Risk of predation on livestock and a distance to village (km), b distance to water (km), c distance to roadways (km), d distance to nature reserves (km) and e elevation (m)

Temporal patterns of leopard predation

There was a significant seasonal variation in the number of game and livestock killed on commercial farms and the number of livestock on communal land by leopards (Fisher’s Exact Test: P < 0.001 for all tests), with the highest kills in September (supplementary information, Online Resource 3). Seventy percent of commercial cattle farmers and 81 % of communal cattle farmers reported that calving and game births peak in September and extend into January. A significantly higher number of game species were killed by leopards in the dry compared to the wet season on commercial farms (CST: χ2 = 4.2, df = 1, P = 0.040) (supplementary information, Online Resource 4). The number of livestock killed by leopards during the dry season was significantly higher on communal land compared to commercial land (CST: χ2 = 7, df = 1, P = 0.008) (supplementary information, Online Resource 4).

Qualitative data

Impacts of game and livestock predation by leopards

Ethnographic observations of the value of game species among farmers revealed mainly economic considerations. Expensive game and rare species such as buffalo (Syncerus caffe), black rhino (Diceros bicornis), sable antelope, and endangered roan antelope (Hippotragus equinus) were sold as profitable species to other game farmers for hunting and to conservation agencies for reintroduction programmes. All species predated on by leopards were valued economically for trophy hunting, bow hunting and biltong hunting. Commercial farmers utilised and valued livestock primarily for their economic value by selling cattle at auctions and to supply the meat and biltong industry.

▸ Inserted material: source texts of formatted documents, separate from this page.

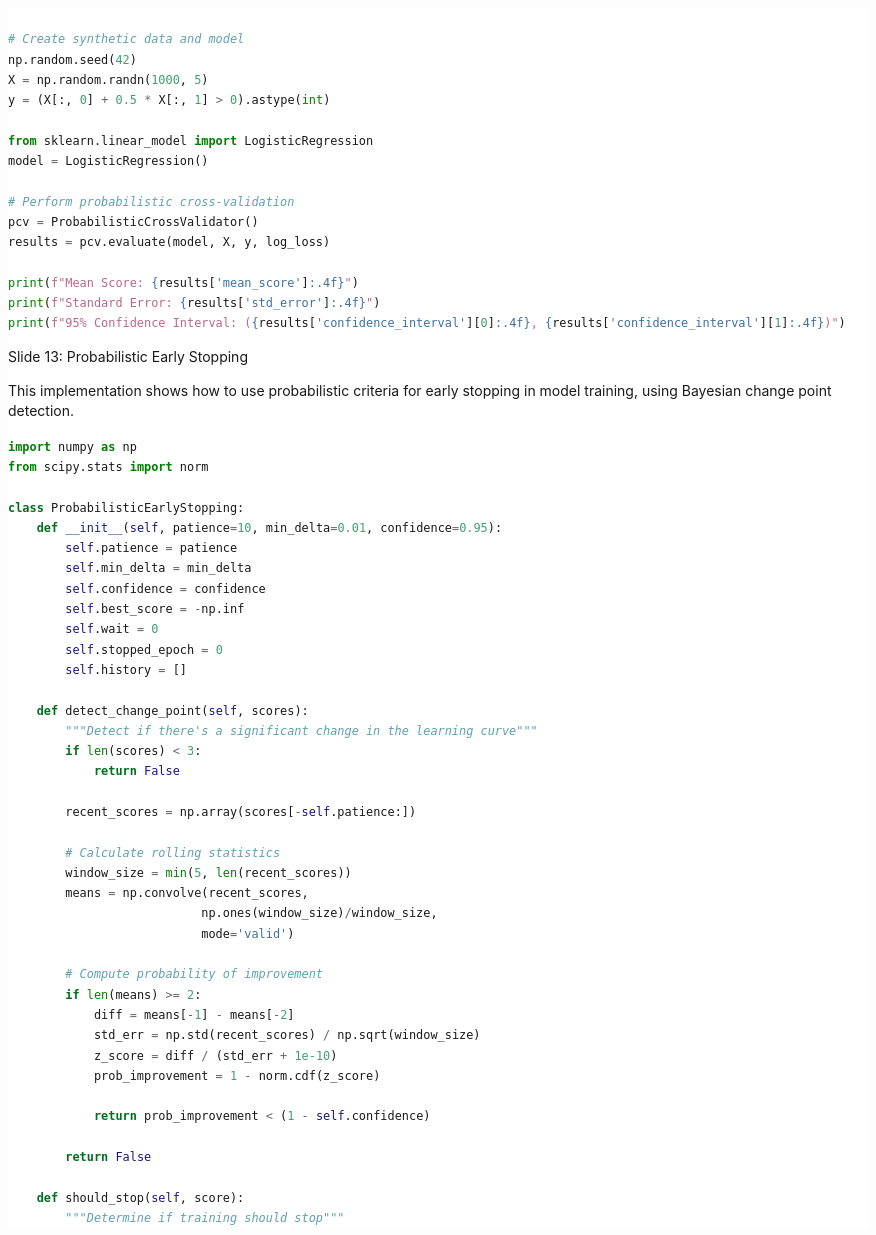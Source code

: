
 ```python

# Create synthetic data and model
np.random.seed(42)
X = np.random.randn(1000, 5)
y = (X[:, 0] + 0.5 * X[:, 1] > 0).astype(int)

from sklearn.linear_model import LogisticRegression
model = LogisticRegression()

# Perform probabilistic cross-validation
pcv = ProbabilisticCrossValidator()
results = pcv.evaluate(model, X, y, log_loss)

print(f"Mean Score: {results['mean_score']:.4f}")
print(f"Standard Error: {results['std_error']:.4f}")
print(f"95% Confidence Interval: ({results['confidence_interval'][0]:.4f}, {results['confidence_interval'][1]:.4f})")
```

Slide 13: Probabilistic Early Stopping

This implementation shows how to use probabilistic criteria for early stopping in model training, using Bayesian change point detection.

```python
import numpy as np
from scipy.stats import norm

class ProbabilisticEarlyStopping:
    def __init__(self, patience=10, min_delta=0.01, confidence=0.95):
        self.patience = patience
        self.min_delta = min_delta
        self.confidence = confidence
        self.best_score = -np.inf
        self.wait = 0
        self.stopped_epoch = 0
        self.history = []
        
    def detect_change_point(self, scores):
        """Detect if there's a significant change in the learning curve"""
        if len(scores) < 3:
            return False
            
        recent_scores = np.array(scores[-self.patience:])
        
        # Calculate rolling statistics
        window_size = min(5, len(recent_scores))
        means = np.convolve(recent_scores, 
                           np.ones(window_size)/window_size, 
                           mode='valid')
        
        # Compute probability of improvement
        if len(means) >= 2:
            diff = means[-1] - means[-2]
            std_err = np.std(recent_scores) / np.sqrt(window_size)
            z_score = diff / (std_err + 1e-10)
            prob_improvement = 1 - norm.cdf(z_score)
            
            return prob_improvement < (1 - self.confidence)
        
        return False
    
    def should_stop(self, score):
        """Determine if training should stop"""
```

Communal farmers used livestock an insurance fund during times of economic hardship to generate finances for immediate needs such as paying for food and household necessities. Wealthier families may sell livestock to meet education expenses or to finance business ventures and in very rare cases for bride wealth payments. Livestock were also used for milk, the skins were used to decorate the interior of households and dung was applied to build and protect houses. Donkeys were used as a form of transportation and as draught animals to plough agricultural fields. Cattle represented the highest form of sacrifice in Sotho culture to appease or ensure success with ancestral spirits and as a means of obtaining health, prosperity and happiness. Livestock depredation was perceived by one communal farmer as the loss of an important spiritual resource:

When you lose one of your cattle, it’s not just about the money you could lose, but also those cultural things you lose alongside it. We slaughter cattle and goats, as gifts to our ancestors. When we are having hard times we slaughter a cow, to help that situation. Our livestock are gifts for the ancestors they help us to keep a good relationship together. Without those things, our relationship could get worse, and bad things might happen because we can’t make the ancestors happy.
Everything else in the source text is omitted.